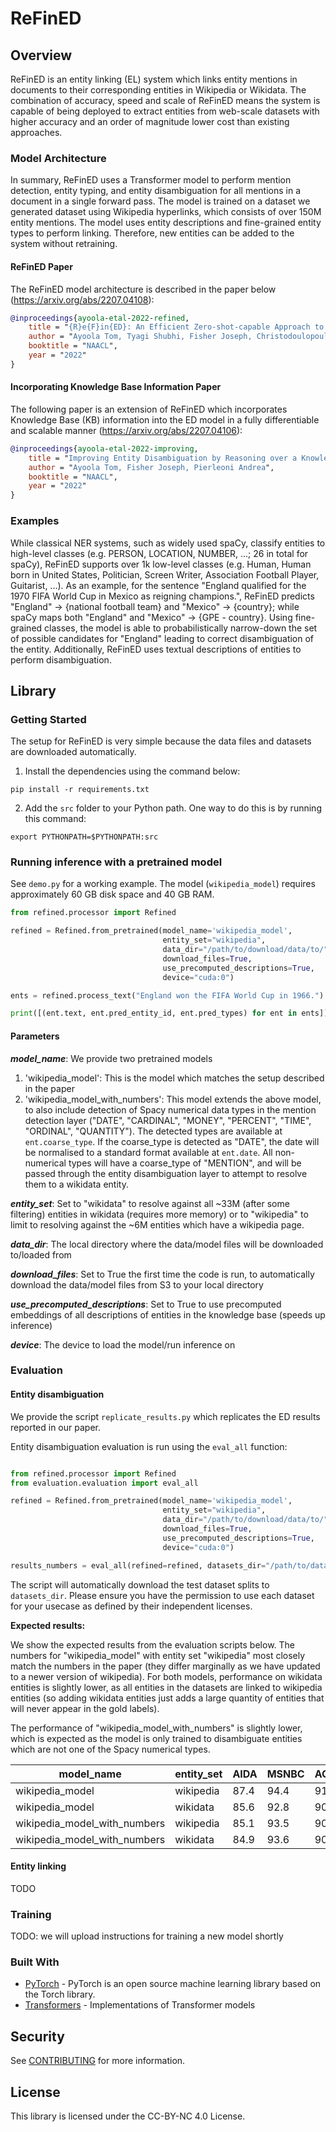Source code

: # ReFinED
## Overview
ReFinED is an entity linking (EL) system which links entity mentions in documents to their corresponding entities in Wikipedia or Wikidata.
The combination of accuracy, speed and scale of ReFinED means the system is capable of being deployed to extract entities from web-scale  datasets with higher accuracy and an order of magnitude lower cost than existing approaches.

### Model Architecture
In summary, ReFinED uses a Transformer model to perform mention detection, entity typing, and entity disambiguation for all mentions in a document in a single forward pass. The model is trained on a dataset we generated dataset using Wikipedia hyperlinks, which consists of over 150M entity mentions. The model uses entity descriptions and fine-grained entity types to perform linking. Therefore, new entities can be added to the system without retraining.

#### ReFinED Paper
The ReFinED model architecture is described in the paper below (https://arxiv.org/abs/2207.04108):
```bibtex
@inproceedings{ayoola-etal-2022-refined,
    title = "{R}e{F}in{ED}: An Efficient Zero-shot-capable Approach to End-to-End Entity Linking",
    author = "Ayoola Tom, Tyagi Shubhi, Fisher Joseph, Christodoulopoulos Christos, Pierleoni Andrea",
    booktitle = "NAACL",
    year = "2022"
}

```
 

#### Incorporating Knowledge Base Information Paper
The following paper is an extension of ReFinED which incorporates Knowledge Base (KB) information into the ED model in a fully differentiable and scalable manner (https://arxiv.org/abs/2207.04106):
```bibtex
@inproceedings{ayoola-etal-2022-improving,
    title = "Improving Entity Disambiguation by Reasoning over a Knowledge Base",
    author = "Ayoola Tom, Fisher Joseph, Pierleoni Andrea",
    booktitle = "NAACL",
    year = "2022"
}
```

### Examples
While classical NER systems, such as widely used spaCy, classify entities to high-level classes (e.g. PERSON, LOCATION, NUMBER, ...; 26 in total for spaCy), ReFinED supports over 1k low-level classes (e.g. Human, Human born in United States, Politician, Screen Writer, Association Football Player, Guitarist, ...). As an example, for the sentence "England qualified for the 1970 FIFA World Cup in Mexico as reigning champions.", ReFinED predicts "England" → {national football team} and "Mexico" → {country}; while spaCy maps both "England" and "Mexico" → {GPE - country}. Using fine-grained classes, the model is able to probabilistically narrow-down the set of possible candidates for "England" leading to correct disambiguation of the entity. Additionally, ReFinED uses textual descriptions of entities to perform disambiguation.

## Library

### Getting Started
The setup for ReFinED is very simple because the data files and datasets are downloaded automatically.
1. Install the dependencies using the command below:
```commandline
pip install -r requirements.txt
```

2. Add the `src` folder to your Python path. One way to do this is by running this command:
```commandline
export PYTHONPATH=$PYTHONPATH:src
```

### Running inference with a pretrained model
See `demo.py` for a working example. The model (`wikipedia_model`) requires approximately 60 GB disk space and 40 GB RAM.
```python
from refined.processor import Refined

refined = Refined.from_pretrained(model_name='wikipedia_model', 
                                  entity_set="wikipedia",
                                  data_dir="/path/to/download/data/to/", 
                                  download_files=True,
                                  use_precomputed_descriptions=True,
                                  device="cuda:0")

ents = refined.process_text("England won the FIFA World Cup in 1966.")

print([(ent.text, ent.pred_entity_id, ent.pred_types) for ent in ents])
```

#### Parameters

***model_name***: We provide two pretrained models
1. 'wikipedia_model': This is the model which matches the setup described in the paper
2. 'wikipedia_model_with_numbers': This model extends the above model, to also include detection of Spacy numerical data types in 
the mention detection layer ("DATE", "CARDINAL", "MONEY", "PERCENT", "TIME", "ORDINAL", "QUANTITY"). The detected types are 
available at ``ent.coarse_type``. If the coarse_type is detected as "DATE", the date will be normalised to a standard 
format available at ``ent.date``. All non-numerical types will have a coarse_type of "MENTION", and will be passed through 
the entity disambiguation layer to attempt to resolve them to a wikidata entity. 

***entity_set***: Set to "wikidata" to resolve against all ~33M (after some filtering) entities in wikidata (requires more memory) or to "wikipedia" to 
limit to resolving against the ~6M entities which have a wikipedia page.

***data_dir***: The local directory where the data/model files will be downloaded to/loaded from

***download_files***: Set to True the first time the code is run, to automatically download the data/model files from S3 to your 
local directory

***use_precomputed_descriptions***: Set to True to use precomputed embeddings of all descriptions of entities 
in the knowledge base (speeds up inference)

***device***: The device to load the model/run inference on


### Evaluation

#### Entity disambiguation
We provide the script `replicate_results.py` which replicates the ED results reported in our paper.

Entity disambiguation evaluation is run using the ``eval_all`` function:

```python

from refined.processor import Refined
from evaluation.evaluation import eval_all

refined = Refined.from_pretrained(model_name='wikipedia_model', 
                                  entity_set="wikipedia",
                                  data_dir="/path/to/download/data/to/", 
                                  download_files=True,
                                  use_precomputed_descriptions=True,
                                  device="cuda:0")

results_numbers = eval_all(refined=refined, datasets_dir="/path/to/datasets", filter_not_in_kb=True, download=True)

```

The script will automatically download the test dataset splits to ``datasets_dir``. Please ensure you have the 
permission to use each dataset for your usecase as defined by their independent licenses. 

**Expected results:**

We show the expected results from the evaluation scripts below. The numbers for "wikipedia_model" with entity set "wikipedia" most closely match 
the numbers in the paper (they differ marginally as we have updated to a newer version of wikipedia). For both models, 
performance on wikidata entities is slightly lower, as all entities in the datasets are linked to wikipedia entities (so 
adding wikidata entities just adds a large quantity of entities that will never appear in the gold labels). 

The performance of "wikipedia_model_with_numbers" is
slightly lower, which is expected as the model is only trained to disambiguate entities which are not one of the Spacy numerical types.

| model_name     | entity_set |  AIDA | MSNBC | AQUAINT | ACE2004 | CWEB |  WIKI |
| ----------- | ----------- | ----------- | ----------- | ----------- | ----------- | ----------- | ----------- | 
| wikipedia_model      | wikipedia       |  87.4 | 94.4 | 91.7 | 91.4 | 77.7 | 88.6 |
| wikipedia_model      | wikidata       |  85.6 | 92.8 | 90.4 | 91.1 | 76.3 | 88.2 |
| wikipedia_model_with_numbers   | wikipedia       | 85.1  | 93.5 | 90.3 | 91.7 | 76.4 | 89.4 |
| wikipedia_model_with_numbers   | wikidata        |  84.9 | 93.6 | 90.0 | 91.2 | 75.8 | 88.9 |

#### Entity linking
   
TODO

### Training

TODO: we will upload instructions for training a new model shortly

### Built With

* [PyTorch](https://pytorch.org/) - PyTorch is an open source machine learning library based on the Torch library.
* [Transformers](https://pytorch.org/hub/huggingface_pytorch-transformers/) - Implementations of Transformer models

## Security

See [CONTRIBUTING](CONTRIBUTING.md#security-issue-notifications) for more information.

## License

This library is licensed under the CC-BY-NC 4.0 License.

==

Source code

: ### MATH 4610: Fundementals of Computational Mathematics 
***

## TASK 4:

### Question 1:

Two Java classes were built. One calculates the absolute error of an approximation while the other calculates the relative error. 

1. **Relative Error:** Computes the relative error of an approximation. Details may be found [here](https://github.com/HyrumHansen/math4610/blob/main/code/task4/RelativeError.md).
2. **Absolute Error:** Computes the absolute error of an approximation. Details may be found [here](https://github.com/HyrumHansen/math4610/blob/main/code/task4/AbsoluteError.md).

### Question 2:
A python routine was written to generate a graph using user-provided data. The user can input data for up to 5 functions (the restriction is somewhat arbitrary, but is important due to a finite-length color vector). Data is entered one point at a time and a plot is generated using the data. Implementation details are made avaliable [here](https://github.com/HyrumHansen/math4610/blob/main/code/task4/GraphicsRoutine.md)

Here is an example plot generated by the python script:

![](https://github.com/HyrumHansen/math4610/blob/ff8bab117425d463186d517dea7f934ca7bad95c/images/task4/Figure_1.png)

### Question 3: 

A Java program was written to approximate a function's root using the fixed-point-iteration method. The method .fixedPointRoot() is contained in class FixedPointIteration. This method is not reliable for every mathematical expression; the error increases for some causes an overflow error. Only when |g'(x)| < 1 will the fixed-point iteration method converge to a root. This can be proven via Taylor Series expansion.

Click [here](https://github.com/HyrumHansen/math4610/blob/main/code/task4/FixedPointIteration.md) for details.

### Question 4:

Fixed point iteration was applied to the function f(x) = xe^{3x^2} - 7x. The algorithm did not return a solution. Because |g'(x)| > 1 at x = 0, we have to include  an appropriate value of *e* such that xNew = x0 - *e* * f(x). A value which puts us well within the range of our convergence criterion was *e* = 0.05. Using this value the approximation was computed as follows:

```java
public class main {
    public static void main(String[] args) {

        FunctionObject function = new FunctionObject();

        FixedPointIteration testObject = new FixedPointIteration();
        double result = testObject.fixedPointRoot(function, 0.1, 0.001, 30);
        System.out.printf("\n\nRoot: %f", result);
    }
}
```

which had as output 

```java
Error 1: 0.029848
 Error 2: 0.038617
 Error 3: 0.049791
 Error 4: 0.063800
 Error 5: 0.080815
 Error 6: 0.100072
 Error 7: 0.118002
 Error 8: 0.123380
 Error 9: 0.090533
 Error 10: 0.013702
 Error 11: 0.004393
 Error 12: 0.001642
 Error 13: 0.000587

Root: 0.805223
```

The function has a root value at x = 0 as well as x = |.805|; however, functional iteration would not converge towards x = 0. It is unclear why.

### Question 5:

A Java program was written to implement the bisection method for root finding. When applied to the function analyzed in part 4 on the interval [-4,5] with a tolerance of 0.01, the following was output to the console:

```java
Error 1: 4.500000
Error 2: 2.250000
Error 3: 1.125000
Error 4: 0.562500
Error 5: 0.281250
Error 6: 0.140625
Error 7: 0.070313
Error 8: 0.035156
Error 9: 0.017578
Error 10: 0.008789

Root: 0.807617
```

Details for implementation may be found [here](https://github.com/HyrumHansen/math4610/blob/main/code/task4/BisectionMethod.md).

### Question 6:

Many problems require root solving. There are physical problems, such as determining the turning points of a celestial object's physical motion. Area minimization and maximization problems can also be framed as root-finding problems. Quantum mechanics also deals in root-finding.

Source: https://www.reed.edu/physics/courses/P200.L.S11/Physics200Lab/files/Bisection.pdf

> WHAT IS EXPECTED: Tallying every line that holds the string "resolve", report the total for the records and nothing else.

> ANSWER SECTION: 2